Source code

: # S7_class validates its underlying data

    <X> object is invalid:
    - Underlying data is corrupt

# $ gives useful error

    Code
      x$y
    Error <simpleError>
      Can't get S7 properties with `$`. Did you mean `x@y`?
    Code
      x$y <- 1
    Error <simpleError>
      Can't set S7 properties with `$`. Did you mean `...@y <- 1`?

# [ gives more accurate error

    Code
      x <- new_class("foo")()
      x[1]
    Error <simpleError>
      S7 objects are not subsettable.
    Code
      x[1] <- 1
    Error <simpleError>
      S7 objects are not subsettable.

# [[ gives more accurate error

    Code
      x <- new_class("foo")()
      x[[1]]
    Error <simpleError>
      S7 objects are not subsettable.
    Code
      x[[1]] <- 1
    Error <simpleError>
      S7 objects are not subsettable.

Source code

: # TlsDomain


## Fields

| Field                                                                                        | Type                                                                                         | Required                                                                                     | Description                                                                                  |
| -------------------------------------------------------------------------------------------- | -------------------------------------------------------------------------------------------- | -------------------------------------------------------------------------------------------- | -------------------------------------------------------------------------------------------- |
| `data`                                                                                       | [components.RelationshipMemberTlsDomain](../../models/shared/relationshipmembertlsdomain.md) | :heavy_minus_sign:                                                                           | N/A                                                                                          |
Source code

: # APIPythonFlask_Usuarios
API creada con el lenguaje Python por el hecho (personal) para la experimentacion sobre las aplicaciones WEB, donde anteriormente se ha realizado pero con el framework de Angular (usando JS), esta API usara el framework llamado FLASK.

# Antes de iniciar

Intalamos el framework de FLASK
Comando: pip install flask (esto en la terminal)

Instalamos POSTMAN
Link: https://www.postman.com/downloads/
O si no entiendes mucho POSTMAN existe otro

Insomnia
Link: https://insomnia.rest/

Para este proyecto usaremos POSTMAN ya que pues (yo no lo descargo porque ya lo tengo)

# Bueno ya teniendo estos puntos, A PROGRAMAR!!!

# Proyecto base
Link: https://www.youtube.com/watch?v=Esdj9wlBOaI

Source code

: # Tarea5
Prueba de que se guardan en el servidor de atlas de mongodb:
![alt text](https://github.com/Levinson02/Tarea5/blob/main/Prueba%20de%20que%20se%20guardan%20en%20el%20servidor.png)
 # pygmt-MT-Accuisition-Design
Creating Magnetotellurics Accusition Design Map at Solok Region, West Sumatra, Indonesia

▬▬▬▬▬▬▬▬▬▬

**EXERCISE DESCRIPTION:** Gather each line in the entries above where the string "https" is found.

**TASK RESPONSE:**
Link: https://www.postman.com/downloads/
Link: https://insomnia.rest/
Link: https://www.youtube.com/watch?v=Esdj9wlBOaI
![alt text](https://github.com/Levinson02/Tarea5/blob/main/Prueba%20de%20que%20se%20guardan%20en%20el%20servidor.png)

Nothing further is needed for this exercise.